Find the four numbers in A.P., whose sum is 50

Here, we are given that four number are in A.P., such that there sum is 50 and the greatest number is 4 times the smallest.

So, let us take the four terms as $a-d, a, a+d, a+2 d$.
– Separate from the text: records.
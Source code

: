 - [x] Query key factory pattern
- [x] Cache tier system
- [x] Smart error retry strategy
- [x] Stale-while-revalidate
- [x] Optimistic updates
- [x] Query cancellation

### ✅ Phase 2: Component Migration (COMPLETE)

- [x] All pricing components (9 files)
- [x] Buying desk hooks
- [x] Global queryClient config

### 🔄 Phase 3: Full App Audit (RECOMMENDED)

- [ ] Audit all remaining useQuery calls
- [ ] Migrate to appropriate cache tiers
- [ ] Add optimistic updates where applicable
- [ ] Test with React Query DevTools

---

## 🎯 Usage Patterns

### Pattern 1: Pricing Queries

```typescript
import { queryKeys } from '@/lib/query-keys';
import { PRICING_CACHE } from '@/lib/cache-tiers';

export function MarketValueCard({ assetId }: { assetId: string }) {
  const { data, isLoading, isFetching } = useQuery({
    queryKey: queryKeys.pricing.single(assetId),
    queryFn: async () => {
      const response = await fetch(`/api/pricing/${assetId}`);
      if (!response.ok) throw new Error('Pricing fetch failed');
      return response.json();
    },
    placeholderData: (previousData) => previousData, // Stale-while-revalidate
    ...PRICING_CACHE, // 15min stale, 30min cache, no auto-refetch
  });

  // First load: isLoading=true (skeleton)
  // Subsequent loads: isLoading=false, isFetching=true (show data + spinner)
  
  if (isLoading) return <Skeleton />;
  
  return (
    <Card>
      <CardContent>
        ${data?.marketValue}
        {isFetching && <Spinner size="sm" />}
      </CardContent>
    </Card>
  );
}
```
Now, we are given that sum of these numbers is 50, so we get,

$(a-d)+(a)+(a+d)+(a+2 d)=50$

$a-d+a+a+d+a+2 d=50$

$4 a+2 d=50$

$2 a+d=25 \ldots \ldots$ (1)

Also, the greatest number is 4 times the smallest, so we get,

$a+2 d=4(a-d)$

$a+2 d=4 a-4 d$

$4 d+2 d=4 a-a$

$6 d=3 a$

$d=\frac{3}{6} a$...........(2)

Now, using (2) in (1), we get,

$2 a+\frac{3}{6} a=25$

$\frac{12 a+3 a}{6}=25$

$15 a=150$

$a=\frac{150}{15}$

$a=10$

Now, using the value of a in (2), we get

$d=\frac{3}{6}(10)$

$d=\frac{10}{2}$

$d=5$

So, first term is given by,

$a-d=10-5$

$=5$

Second term is given by,

$a=10$

Third term is given by,

$a+d=10+5$

$=15$

Fourth term is given by,

$a+2 d=10+(2)(5)$

$=10+10$

$=20$

Therefore, the four terms are $5,10,15,20$.